** TASK PROMPT **
If a line includes the word "importante", it belongs in the count; state the total for the data below and add nothing.

** EXCERPTED DATA **
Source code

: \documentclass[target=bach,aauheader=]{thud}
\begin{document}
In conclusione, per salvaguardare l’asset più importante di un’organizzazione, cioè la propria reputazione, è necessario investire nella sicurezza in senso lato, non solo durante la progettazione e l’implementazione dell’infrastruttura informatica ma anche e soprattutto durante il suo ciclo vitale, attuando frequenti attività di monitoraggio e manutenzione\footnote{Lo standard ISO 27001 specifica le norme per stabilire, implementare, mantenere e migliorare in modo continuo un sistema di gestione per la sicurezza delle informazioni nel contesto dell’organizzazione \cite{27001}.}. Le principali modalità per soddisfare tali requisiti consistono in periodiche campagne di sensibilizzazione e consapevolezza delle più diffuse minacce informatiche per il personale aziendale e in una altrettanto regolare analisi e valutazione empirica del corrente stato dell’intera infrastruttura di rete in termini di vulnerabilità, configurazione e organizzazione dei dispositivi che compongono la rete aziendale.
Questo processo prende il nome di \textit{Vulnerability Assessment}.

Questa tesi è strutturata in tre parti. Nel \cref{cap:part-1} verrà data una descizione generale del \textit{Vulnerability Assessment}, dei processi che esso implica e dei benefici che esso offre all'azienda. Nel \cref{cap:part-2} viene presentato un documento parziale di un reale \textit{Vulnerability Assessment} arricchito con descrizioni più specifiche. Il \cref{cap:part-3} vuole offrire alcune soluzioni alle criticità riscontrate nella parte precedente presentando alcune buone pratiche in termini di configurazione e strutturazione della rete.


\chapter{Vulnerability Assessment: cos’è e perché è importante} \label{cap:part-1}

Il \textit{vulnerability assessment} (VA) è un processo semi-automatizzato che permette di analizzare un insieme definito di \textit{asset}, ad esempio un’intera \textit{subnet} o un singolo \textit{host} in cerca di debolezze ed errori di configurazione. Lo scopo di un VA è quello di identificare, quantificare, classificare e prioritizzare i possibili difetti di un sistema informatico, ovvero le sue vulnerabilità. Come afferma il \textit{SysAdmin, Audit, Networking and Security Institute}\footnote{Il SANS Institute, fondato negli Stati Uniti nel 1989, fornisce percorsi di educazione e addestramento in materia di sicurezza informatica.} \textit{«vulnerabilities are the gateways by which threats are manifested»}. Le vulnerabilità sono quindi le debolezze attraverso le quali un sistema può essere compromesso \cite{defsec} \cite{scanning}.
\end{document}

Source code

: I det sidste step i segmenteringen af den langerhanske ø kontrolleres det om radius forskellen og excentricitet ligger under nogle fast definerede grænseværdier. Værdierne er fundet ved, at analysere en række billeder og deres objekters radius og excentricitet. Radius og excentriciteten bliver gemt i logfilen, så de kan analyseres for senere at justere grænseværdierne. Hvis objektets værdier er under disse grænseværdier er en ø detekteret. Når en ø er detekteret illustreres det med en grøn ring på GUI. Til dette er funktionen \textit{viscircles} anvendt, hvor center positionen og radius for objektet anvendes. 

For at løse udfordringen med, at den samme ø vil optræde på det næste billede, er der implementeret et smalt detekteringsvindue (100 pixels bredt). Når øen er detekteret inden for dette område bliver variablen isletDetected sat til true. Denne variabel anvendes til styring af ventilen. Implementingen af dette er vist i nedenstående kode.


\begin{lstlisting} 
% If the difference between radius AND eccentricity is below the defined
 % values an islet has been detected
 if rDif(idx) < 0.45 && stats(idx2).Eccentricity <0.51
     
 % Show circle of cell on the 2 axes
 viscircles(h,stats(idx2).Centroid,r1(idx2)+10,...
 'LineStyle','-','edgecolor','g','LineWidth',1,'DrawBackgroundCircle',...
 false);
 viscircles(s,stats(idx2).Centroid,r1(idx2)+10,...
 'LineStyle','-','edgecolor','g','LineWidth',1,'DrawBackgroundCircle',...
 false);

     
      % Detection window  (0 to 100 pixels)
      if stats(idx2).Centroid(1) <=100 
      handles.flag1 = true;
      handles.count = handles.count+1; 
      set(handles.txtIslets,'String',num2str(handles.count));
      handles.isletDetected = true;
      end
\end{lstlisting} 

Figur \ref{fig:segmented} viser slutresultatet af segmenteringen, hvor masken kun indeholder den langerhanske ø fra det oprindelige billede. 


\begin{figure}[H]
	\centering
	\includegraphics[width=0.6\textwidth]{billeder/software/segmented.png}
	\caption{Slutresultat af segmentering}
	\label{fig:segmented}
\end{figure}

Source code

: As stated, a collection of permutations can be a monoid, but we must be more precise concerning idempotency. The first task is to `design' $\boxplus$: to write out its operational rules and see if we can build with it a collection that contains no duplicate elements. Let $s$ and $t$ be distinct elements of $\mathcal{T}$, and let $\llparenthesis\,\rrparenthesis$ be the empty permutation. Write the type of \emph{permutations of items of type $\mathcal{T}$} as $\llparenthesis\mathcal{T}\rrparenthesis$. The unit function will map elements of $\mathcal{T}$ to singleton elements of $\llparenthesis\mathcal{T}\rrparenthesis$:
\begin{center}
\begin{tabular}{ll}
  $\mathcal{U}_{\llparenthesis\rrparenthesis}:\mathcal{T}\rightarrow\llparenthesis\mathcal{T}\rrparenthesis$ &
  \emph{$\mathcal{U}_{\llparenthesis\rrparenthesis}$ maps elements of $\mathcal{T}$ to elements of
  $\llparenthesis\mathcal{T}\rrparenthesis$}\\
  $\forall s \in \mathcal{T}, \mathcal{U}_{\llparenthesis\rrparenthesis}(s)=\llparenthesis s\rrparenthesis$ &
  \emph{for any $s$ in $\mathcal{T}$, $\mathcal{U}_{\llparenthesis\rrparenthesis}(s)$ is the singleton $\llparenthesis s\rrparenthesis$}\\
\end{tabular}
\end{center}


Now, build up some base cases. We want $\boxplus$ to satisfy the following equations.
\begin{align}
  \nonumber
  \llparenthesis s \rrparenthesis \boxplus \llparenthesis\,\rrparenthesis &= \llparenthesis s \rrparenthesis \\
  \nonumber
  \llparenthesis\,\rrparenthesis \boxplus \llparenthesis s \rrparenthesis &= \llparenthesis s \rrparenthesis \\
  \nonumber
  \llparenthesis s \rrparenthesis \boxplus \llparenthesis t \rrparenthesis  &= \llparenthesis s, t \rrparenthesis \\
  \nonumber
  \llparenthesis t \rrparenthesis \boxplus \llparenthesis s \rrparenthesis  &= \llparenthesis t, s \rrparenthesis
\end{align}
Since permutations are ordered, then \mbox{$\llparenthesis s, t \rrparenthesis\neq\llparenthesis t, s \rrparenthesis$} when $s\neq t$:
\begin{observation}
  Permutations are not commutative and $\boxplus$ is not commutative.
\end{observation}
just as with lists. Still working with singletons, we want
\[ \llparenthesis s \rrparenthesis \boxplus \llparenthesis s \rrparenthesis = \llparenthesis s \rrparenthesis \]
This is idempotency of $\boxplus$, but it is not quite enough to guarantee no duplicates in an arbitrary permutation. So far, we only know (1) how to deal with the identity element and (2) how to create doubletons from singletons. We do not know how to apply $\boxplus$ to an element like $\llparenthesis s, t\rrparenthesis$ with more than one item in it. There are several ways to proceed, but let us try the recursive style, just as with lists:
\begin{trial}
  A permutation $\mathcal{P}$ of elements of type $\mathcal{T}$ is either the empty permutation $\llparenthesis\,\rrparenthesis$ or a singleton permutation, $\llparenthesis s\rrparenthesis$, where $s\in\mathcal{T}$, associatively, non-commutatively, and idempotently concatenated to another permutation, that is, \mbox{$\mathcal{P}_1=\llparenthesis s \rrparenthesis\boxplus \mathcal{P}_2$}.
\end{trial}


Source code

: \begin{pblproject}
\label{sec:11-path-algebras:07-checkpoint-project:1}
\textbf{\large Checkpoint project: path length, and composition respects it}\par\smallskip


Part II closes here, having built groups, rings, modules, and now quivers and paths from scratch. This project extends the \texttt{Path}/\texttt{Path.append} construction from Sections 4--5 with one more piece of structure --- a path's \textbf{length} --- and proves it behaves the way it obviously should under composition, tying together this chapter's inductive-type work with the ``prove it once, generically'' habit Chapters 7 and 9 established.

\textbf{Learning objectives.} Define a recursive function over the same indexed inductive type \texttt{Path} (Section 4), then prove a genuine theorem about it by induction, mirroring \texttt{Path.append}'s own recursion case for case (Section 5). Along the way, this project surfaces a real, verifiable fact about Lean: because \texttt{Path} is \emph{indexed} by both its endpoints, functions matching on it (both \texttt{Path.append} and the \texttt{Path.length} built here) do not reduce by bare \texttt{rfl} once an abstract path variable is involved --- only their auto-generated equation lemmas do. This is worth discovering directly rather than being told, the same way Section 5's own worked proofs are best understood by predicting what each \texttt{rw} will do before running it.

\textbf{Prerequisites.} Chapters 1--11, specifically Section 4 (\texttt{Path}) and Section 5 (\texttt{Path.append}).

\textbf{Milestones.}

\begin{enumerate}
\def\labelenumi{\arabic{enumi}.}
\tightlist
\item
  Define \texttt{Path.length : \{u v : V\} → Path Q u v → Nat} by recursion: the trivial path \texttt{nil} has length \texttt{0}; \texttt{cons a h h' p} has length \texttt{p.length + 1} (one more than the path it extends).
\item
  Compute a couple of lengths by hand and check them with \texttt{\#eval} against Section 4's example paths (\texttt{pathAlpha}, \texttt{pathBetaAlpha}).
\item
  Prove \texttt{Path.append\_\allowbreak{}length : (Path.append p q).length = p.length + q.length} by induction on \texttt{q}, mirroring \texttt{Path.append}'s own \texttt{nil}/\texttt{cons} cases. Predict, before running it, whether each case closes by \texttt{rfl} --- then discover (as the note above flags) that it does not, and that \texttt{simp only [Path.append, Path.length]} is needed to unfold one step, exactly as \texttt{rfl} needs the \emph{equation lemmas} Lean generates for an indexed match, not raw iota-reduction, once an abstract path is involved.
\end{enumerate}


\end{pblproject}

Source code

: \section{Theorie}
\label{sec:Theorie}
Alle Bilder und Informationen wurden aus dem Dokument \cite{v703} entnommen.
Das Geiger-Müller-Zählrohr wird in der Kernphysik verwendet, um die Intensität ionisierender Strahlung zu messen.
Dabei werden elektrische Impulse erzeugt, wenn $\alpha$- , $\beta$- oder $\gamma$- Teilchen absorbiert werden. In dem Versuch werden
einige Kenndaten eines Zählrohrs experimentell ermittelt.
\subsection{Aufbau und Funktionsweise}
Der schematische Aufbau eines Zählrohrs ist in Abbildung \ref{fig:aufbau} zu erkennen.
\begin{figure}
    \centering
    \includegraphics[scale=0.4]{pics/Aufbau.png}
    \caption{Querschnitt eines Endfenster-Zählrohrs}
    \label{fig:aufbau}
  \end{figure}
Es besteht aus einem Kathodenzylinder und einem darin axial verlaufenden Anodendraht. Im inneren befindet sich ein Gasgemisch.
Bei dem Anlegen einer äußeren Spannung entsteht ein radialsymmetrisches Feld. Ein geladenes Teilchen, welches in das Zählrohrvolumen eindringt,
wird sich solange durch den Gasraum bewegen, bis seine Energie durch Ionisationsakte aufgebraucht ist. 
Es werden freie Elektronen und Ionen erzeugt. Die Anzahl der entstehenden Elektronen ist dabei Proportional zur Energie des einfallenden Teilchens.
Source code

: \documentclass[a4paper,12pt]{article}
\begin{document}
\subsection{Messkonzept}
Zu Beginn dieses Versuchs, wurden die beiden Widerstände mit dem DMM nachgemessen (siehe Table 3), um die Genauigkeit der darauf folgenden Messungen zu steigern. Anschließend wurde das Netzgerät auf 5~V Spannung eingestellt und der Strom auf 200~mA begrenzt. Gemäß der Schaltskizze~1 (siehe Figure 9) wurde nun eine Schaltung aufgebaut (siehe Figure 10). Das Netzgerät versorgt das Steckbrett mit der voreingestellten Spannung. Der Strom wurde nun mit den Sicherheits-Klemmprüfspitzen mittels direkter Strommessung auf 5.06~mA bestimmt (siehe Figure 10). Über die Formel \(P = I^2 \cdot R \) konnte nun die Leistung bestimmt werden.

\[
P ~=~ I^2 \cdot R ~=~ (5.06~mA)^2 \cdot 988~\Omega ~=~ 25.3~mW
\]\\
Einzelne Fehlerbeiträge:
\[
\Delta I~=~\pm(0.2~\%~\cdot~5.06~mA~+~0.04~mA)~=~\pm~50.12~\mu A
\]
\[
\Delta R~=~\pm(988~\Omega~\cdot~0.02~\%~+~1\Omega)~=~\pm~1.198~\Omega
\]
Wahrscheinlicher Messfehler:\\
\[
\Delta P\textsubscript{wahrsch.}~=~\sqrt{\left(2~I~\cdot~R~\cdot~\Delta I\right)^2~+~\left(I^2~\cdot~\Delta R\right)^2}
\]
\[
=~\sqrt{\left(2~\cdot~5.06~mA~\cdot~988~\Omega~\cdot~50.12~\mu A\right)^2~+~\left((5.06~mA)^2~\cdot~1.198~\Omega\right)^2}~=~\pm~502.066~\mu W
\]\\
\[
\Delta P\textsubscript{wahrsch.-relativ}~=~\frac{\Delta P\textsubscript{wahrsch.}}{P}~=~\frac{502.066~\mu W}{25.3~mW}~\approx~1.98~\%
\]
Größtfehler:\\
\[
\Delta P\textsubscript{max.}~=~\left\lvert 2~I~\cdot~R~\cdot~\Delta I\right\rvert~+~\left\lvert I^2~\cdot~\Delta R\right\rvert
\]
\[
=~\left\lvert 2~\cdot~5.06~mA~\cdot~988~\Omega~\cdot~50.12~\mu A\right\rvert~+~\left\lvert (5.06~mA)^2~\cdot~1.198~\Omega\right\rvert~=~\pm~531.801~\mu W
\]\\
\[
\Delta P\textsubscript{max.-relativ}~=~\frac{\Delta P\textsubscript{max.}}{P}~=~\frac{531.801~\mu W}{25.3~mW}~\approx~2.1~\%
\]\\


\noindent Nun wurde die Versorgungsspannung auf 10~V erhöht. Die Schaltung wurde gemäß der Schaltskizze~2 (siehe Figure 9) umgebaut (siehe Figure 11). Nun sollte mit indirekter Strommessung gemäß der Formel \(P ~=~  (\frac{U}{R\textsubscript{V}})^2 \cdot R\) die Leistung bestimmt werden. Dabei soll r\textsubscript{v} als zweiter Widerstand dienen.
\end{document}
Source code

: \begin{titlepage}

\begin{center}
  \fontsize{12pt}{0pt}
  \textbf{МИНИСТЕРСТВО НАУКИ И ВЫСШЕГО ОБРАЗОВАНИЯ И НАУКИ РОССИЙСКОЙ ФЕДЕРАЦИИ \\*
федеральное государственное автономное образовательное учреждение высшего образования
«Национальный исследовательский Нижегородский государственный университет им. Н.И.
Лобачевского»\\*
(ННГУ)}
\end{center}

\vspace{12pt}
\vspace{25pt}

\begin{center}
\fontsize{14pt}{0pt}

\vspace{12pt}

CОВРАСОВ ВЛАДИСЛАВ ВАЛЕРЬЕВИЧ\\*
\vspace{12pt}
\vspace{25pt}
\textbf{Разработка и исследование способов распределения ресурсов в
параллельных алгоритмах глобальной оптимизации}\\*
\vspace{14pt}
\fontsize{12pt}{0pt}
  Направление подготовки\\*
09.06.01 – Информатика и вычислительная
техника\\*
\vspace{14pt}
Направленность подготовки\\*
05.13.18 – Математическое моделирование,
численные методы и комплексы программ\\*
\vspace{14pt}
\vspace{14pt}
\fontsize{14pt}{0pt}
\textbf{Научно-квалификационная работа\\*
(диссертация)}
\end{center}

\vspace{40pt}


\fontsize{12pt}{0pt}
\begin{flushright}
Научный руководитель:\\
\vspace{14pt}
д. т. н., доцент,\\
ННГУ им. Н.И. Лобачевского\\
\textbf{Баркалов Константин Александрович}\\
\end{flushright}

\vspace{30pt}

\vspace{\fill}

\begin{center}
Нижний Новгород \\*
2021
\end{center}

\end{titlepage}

** EXERCISE ANSWER **
2